╭─ Working data

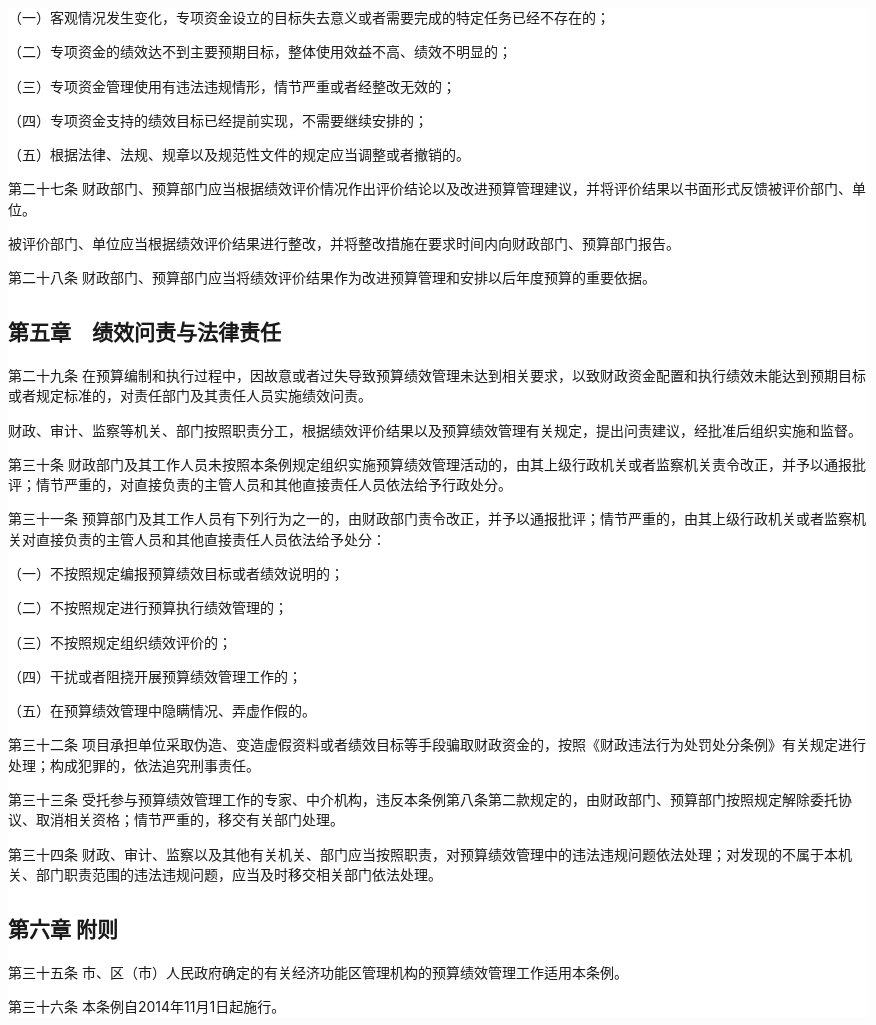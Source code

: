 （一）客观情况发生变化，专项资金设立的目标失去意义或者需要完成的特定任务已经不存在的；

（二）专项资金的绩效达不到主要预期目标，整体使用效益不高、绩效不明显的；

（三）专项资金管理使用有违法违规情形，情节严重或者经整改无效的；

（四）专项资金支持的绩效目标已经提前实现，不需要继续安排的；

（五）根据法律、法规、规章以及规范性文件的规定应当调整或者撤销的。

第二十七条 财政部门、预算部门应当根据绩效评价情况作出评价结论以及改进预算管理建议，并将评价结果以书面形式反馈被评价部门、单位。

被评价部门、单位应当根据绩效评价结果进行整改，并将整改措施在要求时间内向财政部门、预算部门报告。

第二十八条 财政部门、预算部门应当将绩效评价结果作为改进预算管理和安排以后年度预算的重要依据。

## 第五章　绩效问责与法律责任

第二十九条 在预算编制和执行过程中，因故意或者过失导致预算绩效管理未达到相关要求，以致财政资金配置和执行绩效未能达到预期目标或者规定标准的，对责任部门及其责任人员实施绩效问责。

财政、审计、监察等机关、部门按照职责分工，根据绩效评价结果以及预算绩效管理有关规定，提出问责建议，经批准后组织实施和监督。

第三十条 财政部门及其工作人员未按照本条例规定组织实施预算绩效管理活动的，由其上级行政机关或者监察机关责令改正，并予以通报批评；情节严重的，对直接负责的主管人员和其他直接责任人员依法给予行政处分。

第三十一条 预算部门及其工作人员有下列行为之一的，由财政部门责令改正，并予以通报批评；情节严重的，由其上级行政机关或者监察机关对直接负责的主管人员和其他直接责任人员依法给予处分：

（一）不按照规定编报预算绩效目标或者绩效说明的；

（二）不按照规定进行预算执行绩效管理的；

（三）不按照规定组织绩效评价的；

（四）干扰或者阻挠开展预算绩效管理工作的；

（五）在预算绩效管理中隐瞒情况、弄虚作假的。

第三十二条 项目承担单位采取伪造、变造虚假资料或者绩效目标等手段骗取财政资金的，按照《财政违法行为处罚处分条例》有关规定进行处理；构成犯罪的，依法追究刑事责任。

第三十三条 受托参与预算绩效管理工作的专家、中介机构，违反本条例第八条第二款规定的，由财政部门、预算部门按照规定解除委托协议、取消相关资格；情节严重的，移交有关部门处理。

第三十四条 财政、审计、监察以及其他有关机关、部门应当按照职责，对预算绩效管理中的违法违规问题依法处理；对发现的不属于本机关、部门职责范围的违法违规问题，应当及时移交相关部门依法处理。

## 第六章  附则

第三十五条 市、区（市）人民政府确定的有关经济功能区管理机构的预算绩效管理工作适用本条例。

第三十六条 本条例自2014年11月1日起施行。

╰─

What is needed is an exact reproduction of the data, pictures excluded.

Source code

: （一）客观情况发生变化，专项资金设立的目标失去意义或者需要完成的特定任务已经不存在的；

（二）专项资金的绩效达不到主要预期目标，整体使用效益不高、绩效不明显的；

（三）专项资金管理使用有违法违规情形，情节严重或者经整改无效的；

（四）专项资金支持的绩效目标已经提前实现，不需要继续安排的；

（五）根据法律、法规、规章以及规范性文件的规定应当调整或者撤销的。

第二十七条 财政部门、预算部门应当根据绩效评价情况作出评价结论以及改进预算管理建议，并将评价结果以书面形式反馈被评价部门、单位。

被评价部门、单位应当根据绩效评价结果进行整改，并将整改措施在要求时间内向财政部门、预算部门报告。

第二十八条 财政部门、预算部门应当将绩效评价结果作为改进预算管理和安排以后年度预算的重要依据。

## 第五章　绩效问责与法律责任

第二十九条 在预算编制和执行过程中，因故意或者过失导致预算绩效管理未达到相关要求，以致财政资金配置和执行绩效未能达到预期目标或者规定标准的，对责任部门及其责任人员实施绩效问责。

财政、审计、监察等机关、部门按照职责分工，根据绩效评价结果以及预算绩效管理有关规定，提出问责建议，经批准后组织实施和监督。

第三十条 财政部门及其工作人员未按照本条例规定组织实施预算绩效管理活动的，由其上级行政机关或者监察机关责令改正，并予以通报批评；情节严重的，对直接负责的主管人员和其他直接责任人员依法给予行政处分。

第三十一条 预算部门及其工作人员有下列行为之一的，由财政部门责令改正，并予以通报批评；情节严重的，由其上级行政机关或者监察机关对直接负责的主管人员和其他直接责任人员依法给予处分：

（一）不按照规定编报预算绩效目标或者绩效说明的；

（二）不按照规定进行预算执行绩效管理的；

（三）不按照规定组织绩效评价的；

（四）干扰或者阻挠开展预算绩效管理工作的；

（五）在预算绩效管理中隐瞒情况、弄虚作假的。

第三十二条 项目承担单位采取伪造、变造虚假资料或者绩效目标等手段骗取财政资金的，按照《财政违法行为处罚处分条例》有关规定进行处理；构成犯罪的，依法追究刑事责任。

第三十三条 受托参与预算绩效管理工作的专家、中介机构，违反本条例第八条第二款规定的，由财政部门、预算部门按照规定解除委托协议、取消相关资格；情节严重的，移交有关部门处理。

第三十四条 财政、审计、监察以及其他有关机关、部门应当按照职责，对预算绩效管理中的违法违规问题依法处理；对发现的不属于本机关、部门职责范围的违法违规问题，应当及时移交相关部门依法处理。

## 第六章  附则

第三十五条 市、区（市）人民政府确定的有关经济功能区管理机构的预算绩效管理工作适用本条例。

第三十六条 本条例自2014年11月1日起施行。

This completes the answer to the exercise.